EU unveils its vision for the future of monetary union

Europgroup's Herman Van Rompuy and Jose Manuel Barroso from the European Commission
Image caption The ideas are backed by the Eurogroup's Herman Van Rompuy and Jose Manuel Barroso from the European Commission

European authorities have unveiled their vision for the future, which gives them much greater powers.

It includes the creation of a European treasury, which would have powers over national budgets.

European Commission President Jose Manuel Barroso said it was "a defining moment for European integration".

The 10-year plan is designed to strengthen the eurozone and prevent future crises, but critics say it will not address current debt problems.

This week, some markets fell sharply on fears that leaders at the EU summit on Thursday and Friday would fail to agree immediate measures to try to stem the current crisis, which has now engulfed five eurozone members.

Spain is negotiating the terms of loans worth up to 100bn euros for its banks, and the new Greek government wants to ease the terms of its huge bailout.

The governor of the Bank of England, Sir Mervyn King, expressed concern about the recent response of European authorities.

"I am pessimistic. I am particularly concerned because over two years now we have seen the situation in the euro area get worse and the problem being pushed down the road," he said, while appearing at a parliamentary hearing.

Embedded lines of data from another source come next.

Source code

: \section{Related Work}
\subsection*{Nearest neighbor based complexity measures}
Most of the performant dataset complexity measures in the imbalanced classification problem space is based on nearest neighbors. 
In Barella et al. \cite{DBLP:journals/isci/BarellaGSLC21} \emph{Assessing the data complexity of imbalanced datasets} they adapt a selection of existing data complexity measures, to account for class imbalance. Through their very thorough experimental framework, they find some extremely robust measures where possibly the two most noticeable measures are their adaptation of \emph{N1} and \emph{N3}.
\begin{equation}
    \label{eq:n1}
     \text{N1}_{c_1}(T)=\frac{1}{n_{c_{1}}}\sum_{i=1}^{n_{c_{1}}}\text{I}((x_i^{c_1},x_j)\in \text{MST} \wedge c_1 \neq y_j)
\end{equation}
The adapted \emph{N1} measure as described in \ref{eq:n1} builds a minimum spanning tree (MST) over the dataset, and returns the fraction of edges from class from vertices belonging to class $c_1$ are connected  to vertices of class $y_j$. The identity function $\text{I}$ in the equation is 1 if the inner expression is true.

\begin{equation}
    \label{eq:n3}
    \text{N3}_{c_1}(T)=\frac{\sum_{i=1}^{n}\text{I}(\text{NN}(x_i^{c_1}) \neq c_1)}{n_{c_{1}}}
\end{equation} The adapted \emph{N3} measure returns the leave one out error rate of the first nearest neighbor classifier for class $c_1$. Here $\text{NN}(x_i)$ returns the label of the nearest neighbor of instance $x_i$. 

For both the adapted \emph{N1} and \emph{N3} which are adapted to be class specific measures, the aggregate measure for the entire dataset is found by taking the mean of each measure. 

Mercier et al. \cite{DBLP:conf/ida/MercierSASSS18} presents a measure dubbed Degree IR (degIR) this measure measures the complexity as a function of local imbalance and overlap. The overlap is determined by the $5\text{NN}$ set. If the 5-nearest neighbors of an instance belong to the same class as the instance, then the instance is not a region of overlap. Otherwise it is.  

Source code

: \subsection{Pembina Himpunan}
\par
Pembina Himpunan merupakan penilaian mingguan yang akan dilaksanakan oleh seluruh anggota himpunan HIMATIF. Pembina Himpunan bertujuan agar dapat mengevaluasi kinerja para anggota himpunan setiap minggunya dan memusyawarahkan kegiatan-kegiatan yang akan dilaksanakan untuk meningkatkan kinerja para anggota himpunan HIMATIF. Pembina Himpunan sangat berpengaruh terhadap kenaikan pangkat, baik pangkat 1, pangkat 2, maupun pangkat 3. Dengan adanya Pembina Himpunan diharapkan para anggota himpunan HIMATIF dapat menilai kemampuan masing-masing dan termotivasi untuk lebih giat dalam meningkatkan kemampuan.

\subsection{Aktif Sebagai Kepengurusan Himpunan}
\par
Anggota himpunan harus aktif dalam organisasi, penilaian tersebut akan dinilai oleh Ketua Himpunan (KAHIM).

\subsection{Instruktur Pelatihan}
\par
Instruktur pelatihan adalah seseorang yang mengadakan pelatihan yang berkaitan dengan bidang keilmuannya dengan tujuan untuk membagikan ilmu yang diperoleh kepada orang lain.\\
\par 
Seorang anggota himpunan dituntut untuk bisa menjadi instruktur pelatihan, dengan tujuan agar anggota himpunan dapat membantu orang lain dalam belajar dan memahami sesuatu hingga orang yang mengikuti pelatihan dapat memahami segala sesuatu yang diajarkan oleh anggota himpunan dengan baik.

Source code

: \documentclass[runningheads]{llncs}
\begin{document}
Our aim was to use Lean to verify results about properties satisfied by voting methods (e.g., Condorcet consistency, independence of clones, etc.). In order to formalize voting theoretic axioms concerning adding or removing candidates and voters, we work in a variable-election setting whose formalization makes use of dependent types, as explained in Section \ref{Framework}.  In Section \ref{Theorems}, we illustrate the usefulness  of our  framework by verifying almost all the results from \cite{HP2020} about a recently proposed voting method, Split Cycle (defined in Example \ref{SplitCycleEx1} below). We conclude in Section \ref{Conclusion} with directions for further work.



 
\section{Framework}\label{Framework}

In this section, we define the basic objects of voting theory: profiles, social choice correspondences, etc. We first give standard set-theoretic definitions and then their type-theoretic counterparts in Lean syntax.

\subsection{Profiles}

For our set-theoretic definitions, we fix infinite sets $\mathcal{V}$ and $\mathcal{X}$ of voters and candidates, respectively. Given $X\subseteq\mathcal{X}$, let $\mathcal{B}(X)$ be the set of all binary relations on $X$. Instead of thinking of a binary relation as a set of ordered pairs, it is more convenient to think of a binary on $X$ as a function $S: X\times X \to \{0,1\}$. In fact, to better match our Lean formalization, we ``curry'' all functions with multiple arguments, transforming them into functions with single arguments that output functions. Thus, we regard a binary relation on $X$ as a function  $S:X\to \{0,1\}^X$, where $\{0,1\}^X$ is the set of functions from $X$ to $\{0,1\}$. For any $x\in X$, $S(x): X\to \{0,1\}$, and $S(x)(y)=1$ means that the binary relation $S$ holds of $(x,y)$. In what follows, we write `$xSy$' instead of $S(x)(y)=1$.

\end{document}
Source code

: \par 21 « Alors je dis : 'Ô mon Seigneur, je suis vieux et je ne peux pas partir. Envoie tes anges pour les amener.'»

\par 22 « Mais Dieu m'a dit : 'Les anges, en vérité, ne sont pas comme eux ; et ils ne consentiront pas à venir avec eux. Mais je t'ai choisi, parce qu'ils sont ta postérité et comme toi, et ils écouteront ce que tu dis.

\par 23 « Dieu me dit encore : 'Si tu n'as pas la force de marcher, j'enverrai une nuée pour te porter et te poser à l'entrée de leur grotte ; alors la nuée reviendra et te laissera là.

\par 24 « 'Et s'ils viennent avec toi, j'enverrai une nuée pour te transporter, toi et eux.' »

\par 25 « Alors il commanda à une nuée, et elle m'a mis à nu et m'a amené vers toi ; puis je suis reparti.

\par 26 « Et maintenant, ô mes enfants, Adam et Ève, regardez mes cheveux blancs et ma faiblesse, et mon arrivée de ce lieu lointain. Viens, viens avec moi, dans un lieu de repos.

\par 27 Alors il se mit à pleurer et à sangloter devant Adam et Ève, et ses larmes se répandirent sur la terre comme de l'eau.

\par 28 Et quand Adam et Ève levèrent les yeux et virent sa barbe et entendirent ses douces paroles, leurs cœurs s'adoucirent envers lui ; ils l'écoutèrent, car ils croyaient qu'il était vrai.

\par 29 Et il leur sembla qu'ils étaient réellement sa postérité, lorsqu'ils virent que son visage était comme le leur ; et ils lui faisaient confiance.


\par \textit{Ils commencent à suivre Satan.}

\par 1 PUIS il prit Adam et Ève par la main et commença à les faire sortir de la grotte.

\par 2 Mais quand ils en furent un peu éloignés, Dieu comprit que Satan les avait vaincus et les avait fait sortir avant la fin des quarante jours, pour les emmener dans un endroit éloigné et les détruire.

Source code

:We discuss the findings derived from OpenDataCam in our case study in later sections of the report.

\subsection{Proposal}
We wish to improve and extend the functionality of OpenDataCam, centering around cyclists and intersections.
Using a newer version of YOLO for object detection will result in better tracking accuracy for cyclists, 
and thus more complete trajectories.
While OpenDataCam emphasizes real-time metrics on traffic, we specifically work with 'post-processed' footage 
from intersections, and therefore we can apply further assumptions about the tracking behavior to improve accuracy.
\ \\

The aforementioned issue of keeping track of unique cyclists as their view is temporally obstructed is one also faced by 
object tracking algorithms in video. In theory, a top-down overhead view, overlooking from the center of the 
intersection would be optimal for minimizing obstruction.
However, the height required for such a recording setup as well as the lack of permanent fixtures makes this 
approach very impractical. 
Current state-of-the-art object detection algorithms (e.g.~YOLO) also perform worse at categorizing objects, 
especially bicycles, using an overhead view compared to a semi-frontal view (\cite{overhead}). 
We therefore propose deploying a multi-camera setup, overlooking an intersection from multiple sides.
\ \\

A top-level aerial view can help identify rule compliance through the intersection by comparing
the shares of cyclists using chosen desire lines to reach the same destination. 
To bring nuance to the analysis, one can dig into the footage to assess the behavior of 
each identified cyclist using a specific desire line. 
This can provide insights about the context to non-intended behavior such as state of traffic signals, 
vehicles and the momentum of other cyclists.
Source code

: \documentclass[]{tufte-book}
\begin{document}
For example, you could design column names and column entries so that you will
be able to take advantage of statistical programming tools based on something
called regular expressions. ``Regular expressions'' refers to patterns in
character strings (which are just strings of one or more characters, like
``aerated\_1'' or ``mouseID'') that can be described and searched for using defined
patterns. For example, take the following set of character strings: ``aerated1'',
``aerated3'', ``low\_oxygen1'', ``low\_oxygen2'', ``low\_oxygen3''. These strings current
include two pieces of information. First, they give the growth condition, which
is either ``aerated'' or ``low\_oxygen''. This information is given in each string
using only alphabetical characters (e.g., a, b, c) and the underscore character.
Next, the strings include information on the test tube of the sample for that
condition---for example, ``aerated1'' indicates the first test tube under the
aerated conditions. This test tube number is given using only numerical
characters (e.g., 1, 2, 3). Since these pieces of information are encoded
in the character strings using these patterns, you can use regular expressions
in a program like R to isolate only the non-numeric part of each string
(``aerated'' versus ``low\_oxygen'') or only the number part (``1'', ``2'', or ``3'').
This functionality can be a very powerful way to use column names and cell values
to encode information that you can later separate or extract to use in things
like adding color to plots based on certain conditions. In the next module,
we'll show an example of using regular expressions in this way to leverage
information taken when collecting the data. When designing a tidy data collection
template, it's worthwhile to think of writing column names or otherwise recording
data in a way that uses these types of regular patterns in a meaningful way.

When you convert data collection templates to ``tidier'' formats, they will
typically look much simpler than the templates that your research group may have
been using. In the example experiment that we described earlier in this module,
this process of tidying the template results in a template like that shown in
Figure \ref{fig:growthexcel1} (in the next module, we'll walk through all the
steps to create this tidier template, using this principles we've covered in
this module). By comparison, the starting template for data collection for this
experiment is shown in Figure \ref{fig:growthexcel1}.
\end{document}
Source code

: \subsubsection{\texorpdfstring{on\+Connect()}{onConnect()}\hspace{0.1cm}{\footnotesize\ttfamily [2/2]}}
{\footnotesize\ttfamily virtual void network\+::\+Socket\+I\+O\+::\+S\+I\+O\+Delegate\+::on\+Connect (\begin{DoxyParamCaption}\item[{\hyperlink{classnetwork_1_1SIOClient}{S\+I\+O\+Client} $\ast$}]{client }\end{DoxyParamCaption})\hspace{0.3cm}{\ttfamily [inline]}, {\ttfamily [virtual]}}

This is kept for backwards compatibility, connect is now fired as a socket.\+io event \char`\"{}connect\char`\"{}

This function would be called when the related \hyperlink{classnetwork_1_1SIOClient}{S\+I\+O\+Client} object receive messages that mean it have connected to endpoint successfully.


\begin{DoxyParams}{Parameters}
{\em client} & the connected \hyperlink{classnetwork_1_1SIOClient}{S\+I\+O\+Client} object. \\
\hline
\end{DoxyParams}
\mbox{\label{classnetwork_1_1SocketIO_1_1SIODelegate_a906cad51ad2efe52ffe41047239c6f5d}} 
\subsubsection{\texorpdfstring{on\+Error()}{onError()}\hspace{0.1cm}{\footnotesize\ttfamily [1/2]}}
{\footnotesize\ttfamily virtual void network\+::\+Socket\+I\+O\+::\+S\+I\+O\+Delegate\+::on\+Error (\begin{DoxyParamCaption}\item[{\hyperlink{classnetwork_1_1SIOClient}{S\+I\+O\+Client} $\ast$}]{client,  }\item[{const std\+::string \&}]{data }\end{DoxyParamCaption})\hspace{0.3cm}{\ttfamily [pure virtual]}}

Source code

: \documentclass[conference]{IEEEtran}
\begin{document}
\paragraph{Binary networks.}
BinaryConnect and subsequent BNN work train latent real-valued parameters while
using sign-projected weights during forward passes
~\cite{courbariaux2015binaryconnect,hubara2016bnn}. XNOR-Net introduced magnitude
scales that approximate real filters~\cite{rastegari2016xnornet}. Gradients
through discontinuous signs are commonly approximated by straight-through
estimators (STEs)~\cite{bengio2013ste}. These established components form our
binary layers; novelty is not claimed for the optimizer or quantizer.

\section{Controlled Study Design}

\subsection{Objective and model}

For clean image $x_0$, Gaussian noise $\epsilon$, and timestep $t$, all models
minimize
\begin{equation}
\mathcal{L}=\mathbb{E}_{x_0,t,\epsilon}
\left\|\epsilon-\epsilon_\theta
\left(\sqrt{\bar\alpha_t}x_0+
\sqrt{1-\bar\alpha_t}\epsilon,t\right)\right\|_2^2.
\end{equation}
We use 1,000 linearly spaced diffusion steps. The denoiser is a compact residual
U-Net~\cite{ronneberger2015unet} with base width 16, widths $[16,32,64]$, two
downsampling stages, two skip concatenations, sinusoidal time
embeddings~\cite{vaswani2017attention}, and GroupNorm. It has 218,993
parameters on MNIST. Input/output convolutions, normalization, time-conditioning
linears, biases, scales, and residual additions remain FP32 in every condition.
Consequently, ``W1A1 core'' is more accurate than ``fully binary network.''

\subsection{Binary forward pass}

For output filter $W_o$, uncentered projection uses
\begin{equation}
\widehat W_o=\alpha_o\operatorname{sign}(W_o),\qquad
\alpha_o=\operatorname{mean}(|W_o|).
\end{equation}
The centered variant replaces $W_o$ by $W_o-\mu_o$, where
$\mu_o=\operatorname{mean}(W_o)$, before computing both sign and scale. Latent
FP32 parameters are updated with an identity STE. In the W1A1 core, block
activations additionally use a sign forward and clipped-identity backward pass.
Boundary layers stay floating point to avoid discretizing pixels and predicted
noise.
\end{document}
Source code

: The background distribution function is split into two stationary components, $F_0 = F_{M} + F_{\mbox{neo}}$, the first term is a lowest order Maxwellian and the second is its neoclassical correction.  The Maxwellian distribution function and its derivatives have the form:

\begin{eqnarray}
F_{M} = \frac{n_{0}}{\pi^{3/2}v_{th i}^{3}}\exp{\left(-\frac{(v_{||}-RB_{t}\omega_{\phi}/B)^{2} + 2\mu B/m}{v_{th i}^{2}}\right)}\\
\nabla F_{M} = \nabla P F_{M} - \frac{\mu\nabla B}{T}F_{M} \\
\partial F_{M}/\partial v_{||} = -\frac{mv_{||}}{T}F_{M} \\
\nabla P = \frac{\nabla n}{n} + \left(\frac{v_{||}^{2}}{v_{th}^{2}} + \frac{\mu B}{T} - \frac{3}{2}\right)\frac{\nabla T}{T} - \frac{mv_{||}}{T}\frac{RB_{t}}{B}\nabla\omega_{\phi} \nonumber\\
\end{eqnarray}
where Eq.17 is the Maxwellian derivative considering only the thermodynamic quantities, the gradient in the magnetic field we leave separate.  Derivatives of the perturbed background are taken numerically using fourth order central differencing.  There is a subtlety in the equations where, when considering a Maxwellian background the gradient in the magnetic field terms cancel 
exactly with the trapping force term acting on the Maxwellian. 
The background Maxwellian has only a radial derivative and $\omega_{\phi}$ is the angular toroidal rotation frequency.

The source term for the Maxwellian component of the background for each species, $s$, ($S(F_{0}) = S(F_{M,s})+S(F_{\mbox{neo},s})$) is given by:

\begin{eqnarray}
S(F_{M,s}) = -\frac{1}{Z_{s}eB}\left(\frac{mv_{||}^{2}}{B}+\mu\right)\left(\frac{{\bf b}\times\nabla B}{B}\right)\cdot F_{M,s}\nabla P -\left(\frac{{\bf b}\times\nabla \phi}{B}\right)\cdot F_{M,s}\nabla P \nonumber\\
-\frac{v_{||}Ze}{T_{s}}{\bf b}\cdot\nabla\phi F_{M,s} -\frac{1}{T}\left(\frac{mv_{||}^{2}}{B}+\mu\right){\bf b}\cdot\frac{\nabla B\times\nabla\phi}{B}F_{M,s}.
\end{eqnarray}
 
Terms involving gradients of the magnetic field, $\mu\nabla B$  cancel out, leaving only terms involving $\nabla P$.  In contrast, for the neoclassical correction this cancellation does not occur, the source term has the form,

The latest document , titled Towards a Genuine Economic and Monetary Union, was released by European Council President Herman Van Rompuy and was drawn up with the presidents of the European Commission, the Eurogroup and the European Central Bank.

Eurogroup president Mr Van Rompuy said it was "not meant to be a final blueprint", but that he expected "to reach a common understanding amongst us on the way forward" at the EU summit.


European Commission President Jose Manuel Barroso said the guiding principle was that "greater solidarity and greater responsibility must go hand in hand".

Proposals in the report included:

  • Limits on the amount of debt individual countries can take on
  • Annual national budgets can be vetoed if they are likely to mean a country exceeding its debt limits
  • The eurozone borrowing money collectively "could be explored"
  • A European treasury office to be set up to control a central budget and keep an eye on national ones
  • A single European banking regulator and a common scheme guaranteeing bank deposits
  • Common policies on employment regulations and levels of taxation
  • Joint decision-making with national parliaments to give it "democratic legitimacy"

One of the big changes under the new proposals is that while in the past eurozone members had to keep their budget deficits below a certain level, a European treasury would be able to force them to make changes to their budgets to keep their deficits down.

Earlier, German Finance Minister Wolfgang Schaeuble also called for there to be a European finance minister, with the power to veto national budgets as well as an elected president of Europe.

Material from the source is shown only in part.